The second thing is that the laws and the rules that apply are essentially nonexistent. Now, on Capitol Hill, a member of Congress is limited to $50 in terms of what we can accept from somebody who wants to take us out for lunch or dinner or offer us a gift. Most of the members that I know just don’t take anything, because they don’t even want to go down that road and try to estimate what’s worth $30 or $40 or $60 or what have you. Meantime, you’ve got Clarence Thomas accepting millions of dollars in gifts. In what world does that make any sense? How is that a gift as opposed to a payment or perhaps a bribe? And how is that a definition of friendship? I mean, you know, I’ve gone on trips with lots of my friends, but we go together. It’s not like they pay for me hundreds of thousands of dollars to go somewhere else. So, people have got to use some common sense about what’s going on here.

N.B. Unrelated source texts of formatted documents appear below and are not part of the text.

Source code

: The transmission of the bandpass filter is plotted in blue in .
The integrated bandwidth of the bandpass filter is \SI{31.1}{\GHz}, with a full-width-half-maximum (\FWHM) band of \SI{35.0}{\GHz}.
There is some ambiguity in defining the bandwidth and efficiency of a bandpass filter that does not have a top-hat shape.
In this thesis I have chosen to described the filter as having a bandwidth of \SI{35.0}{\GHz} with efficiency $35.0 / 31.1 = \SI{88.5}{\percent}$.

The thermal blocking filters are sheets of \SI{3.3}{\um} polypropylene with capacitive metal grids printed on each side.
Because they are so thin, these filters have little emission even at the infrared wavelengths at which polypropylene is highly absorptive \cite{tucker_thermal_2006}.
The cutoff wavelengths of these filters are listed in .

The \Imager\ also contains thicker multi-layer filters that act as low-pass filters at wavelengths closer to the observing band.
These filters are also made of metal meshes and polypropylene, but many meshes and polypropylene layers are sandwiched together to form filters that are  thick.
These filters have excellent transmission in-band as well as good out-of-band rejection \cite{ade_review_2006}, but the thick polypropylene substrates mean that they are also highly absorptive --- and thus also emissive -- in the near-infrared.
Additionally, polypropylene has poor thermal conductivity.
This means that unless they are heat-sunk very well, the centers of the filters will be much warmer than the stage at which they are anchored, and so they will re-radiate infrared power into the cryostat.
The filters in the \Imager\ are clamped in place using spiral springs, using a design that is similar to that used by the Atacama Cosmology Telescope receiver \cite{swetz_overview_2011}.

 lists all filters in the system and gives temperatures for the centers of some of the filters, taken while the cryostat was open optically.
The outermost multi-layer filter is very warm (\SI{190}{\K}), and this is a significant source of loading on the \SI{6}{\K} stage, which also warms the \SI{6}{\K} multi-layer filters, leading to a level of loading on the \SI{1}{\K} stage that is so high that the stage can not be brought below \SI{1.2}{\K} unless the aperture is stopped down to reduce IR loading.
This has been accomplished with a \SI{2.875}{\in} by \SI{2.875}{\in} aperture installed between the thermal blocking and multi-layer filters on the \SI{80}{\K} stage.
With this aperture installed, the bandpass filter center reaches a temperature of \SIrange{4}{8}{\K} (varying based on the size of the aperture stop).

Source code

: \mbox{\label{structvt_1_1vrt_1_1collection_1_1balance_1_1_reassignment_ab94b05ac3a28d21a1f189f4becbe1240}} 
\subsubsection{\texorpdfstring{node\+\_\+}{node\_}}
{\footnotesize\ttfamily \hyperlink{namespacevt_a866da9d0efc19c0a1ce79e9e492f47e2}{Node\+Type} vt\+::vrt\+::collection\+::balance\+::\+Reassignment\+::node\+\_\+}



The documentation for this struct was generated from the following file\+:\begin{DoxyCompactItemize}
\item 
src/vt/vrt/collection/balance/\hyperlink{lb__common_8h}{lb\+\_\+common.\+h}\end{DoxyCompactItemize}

And that private corruption is an exact correlate to the public corruption that’s taking place. They fly the American flag upside down. They fly the flag of the National Rifle Association rightside up, and they hoist it way above the American flag. And we just saw that in the bump stock case, which is going to lead to some severely harmful consequences in the cities and towns and streets of America, as Justice Sotomayor warned. I mean, the whole reason that bump stocks and semiautomatic weapons, when put together, are treated — or, were treated like machine guns, until the right wing of the court got involved, is because of what we saw happen in Las Vegas, the most deadly massacre in American history, with 58 people murdered and more than 500 wounded in more than a thousand rounds that were shot in 11 minutes. I mean, that’s pretty extraordinary. And yet, Justice Thomas, with all of his little pictorial illustrations borrowed from right-wing sources, you know, sets out to prove that, no, a machine gun, you just press the trigger once, but in the bump stock arrangement, you have to maintain some pressure on it. And that’s why they overturned that regulation.

AMY GOODMAN: I want to ask you about another issue. This just broke this morning, the governor of Maryland planning today to pardon 175,000 marijuana convictions, wipe the records clean. The sweeping move by Governor Moore is expected to help about 100,000 people who were arrested on low-level drug charges. He said he’s “ecstatic that we have a real opportunity with what,” he said, “I’m signing to right a lot of historical wrongs,” timing it with this week’s Juneteenth federal holiday, June 19th, to mark the end of slavery in the United States. We’re speaking to you, Congressmember Raskin, at your home in Takoma Park, Maryland. You represent Maryland. Do you support what Governor Moore is doing?

REP. JAMIE RASKIN: Very much so. I’m extremely proud of our great governor, Wes Moore, for what he’s doing and timing it with Juneteenth. It will undoubtedly be an emancipation in the lives of people who have to deal with all of the legal and social disabilities imposed by the marijuana prohibition. And that’s what this is all about. I mean, we’ve got an anti-prohibition principle in our Constitution. Prohibition did not work. That doesn’t mean that alcohol and liquor use is great for everybody. But the way to get over an alcohol addiction is through the 12-step programs and challenging yourself to get over it, not throwing people in jail and building up organized crime and the Mafia in America, which is what Prohibition did. And it’s the same thing with marijuana prohibition. Obviously, it didn’t work. Millions of people, including lots of politicians and presidents, have admitted to using marijuana. And so, why would we use marijuana as an opportunity to paste a lifelong disability on people’s ability to, you know, go to college, to get jobs and so on? And so, I’m proud of what Governor Moore is doing, at the same time that we take seriously the public health consequences of any kind of addiction. It’s a serious thing.